■ **WHAT THE TASK ASKS**
Only the pictures are to be dropped; the rest of the data below is to be duplicated exactly.

■ **DATA RECORDS**
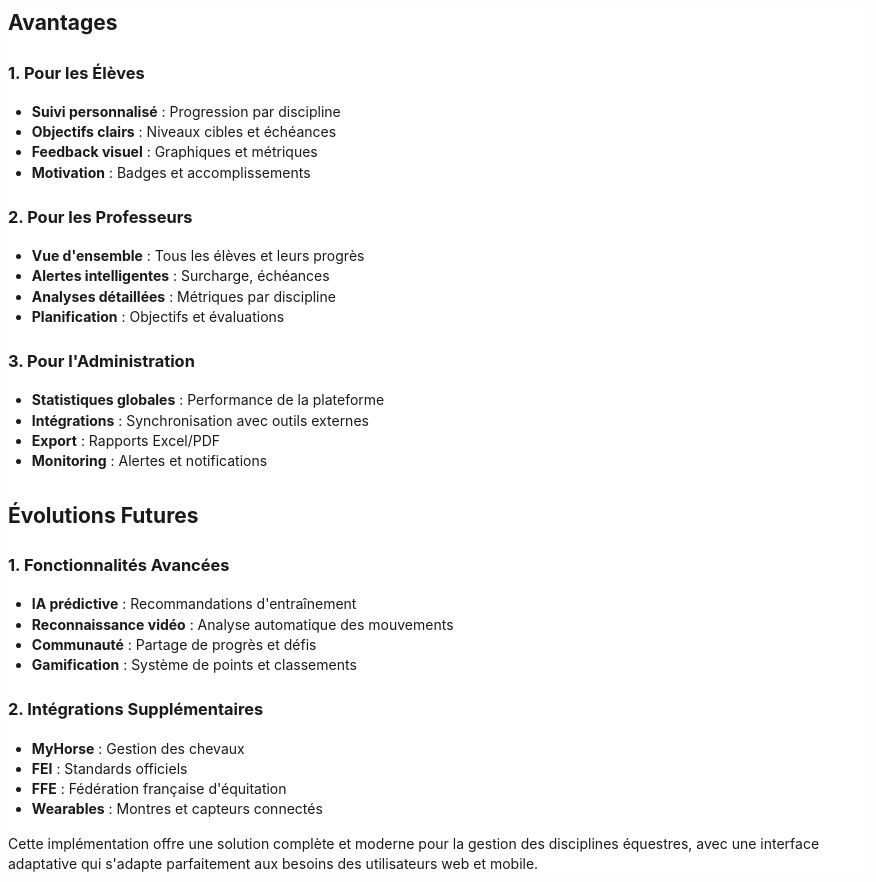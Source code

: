 ## Avantages

### 1. Pour les Élèves
- **Suivi personnalisé** : Progression par discipline
- **Objectifs clairs** : Niveaux cibles et échéances
- **Feedback visuel** : Graphiques et métriques
- **Motivation** : Badges et accomplissements

### 2. Pour les Professeurs
- **Vue d'ensemble** : Tous les élèves et leurs progrès
- **Alertes intelligentes** : Surcharge, échéances
- **Analyses détaillées** : Métriques par discipline
- **Planification** : Objectifs et évaluations

### 3. Pour l'Administration
- **Statistiques globales** : Performance de la plateforme
- **Intégrations** : Synchronisation avec outils externes
- **Export** : Rapports Excel/PDF
- **Monitoring** : Alertes et notifications

## Évolutions Futures

### 1. Fonctionnalités Avancées
- **IA prédictive** : Recommandations d'entraînement
- **Reconnaissance vidéo** : Analyse automatique des mouvements
- **Communauté** : Partage de progrès et défis
- **Gamification** : Système de points et classements

### 2. Intégrations Supplémentaires
- **MyHorse** : Gestion des chevaux
- **FEI** : Standards officiels
- **FFE** : Fédération française d'équitation
- **Wearables** : Montres et capteurs connectés

Cette implémentation offre une solution complète et moderne pour la gestion des disciplines équestres, avec une interface adaptative qui s'adapte parfaitement aux besoins des utilisateurs web et mobile.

■ **EXPECTED OUTPUT**
Source code

: ## Avantages

### 1. Pour les Élèves
- **Suivi personnalisé** : Progression par discipline
- **Objectifs clairs** : Niveaux cibles et échéances
- **Feedback visuel** : Graphiques et métriques
- **Motivation** : Badges et accomplissements

### 2. Pour les Professeurs
- **Vue d'ensemble** : Tous les élèves et leurs progrès
- **Alertes intelligentes** : Surcharge, échéances
- **Analyses détaillées** : Métriques par discipline
- **Planification** : Objectifs et évaluations

### 3. Pour l'Administration
- **Statistiques globales** : Performance de la plateforme
- **Intégrations** : Synchronisation avec outils externes
- **Export** : Rapports Excel/PDF
- **Monitoring** : Alertes et notifications

## Évolutions Futures

### 1. Fonctionnalités Avancées
- **IA prédictive** : Recommandations d'entraînement
- **Reconnaissance vidéo** : Analyse automatique des mouvements
- **Communauté** : Partage de progrès et défis
- **Gamification** : Système de points et classements

### 2. Intégrations Supplémentaires
- **MyHorse** : Gestion des chevaux
- **FEI** : Standards officiels
- **FFE** : Fédération française d'équitation
- **Wearables** : Montres et capteurs connectés

Cette implémentation offre une solution complète et moderne pour la gestion des disciplines équestres, avec une interface adaptative qui s'adapte parfaitement aux besoins des utilisateurs web et mobile.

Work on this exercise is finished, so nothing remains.